Meanwhile, in the warehouse, the half-drunk guys continued to knock over full cases of liquor with the forklifts, and more than once the stench of cinnamon schnapps filled the air. Every month we'd take inventory and track the "shrinkage," which should have been called "drinkage."
Things got worse and worse as the date for the final move came closer. Adding machines vanished from the offices all over the plant. Apparently a grand piano and a solid oak conference table did the same. Finally, the guys in the shipping department decided that we might as well arrange for our own severance bonuses as well. On the final day, we were supposed to load all of the remaining stock in a boxcar and send it down to Kentucky. We loaded about 200 cases of mixed liquor onto a panel truck instead, and drove it around town, stopping at the houses of all the workers. When it got back to the plant, the truck was empty.
I still have some of that booze...
MACHINIST BURT
I worked for a small company called Gray's Manufacturing Company in Inglewood, California. They made specialized airplane parts for companies like Boeing and Lockheed. I was the low man on the totem pole, working for two rich brothers who were trying to outdo each other all the time. One brother had done really smart things with his money and had made good investments. But the other brother, who owned the company, was always losing his ass on small business ventures. I- always put it off on his little brother who took his frustrations out on me. It was like passing the buck.
What it boiled down to was a really shitty job: deburring, which means cleaning the parts when they came off the machine. I had to run this big piece of sandpaper across each part five or six times, bore it with air and water, and check it with calipers. I had to wash my hands every time because if I Got just one little piece of grit on my calipers, it didn't measure correctly. It's a really screwy job. They were charging the company a lot of money for these parts -- about $25,000.
I was frustrated doing the work and having the boss come and check stuff that I knew was accurate. I-- would be frustrated because of the bad deals he was making, so he'd knock the parts around and make them so they weren't any good, and then blame me. If one part hits a certain place on another, it's not going to be any good. After he screwed up half of the parts I had done, I had to go through and figure out which ones were screwed up and fix them up just right. I got really tired of this and knew it was going to come out of my paycheck. So I thought, fuck it! I'm going to ruin every one of them.
I made it look as if the parts were okay. I took ten-thousandths of an inch off more than I should have, or I bored a hole wider than I was supposed to. Then I wrapped them up, packed them and got them ready for delivery. The boss didn't catch anything because I'd always make sure the top three in the batch were okay, and he'd only check those when they were packed. All the ones after the top three were screwed up. The company only got $4,000 worth of good parts out of a $25,000 job. It really ended up costing them a lot -- probably $21,000, not including shipping -- and what it cost to recall the parts.

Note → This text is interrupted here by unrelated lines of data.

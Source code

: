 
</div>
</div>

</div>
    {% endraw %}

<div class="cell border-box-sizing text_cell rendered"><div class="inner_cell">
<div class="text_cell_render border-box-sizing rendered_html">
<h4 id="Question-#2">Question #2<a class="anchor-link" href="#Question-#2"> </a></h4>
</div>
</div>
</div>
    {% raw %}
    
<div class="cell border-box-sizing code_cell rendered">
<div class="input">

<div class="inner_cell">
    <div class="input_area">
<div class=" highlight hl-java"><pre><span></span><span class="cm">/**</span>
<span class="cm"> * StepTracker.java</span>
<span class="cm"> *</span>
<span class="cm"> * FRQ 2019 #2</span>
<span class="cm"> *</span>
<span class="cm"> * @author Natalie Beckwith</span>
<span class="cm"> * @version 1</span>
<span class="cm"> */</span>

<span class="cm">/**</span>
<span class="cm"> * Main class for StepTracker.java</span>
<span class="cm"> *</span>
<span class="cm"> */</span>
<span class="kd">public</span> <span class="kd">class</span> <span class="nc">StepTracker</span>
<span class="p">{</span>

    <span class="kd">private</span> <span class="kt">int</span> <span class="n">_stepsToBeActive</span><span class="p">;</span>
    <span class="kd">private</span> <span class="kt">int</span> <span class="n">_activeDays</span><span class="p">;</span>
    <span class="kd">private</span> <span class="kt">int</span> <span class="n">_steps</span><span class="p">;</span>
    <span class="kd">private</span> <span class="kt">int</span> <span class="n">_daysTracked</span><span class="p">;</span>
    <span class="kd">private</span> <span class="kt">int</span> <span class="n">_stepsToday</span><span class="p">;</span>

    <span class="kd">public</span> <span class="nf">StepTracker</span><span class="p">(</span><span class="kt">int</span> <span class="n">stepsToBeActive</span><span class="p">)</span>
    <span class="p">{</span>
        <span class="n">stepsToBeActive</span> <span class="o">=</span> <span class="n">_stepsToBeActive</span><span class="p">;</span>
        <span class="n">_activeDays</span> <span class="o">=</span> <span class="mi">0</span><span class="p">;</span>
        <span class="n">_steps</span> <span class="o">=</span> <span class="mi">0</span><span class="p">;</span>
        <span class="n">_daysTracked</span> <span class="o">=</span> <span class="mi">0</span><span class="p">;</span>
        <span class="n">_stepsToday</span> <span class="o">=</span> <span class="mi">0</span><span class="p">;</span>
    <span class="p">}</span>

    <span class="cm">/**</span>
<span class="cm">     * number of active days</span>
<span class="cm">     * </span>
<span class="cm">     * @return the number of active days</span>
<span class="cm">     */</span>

The pay was low, they treated me badly, they were running a shitty company, and their ethics were rotten. I still think they owe me for all the shit they put me through. I did really good work. They kept promising me a raise, but it never came. They ended up going out of business.
MAIL HANDLER JUDI
The Washington Bulk Mail Center is one of twenty-one centers in the United States. I worked there from 1976 to 1980. They spent lots of money and put together factories that just plain didn't work. These computer nerds design factories and they've never seen one in their whole lives. They didn't want to admit that it didn't work. They set an efficiency rate for the factory but since the machinery didn't work, they couldn't achieve that rate. Instead of hiring more employees and admitting it was a failure, they forced us to work overtime. We worked at least sixty hours a week, and in December they would work us eighty-four. A major problem was that we worked all the time, and started to go crazy.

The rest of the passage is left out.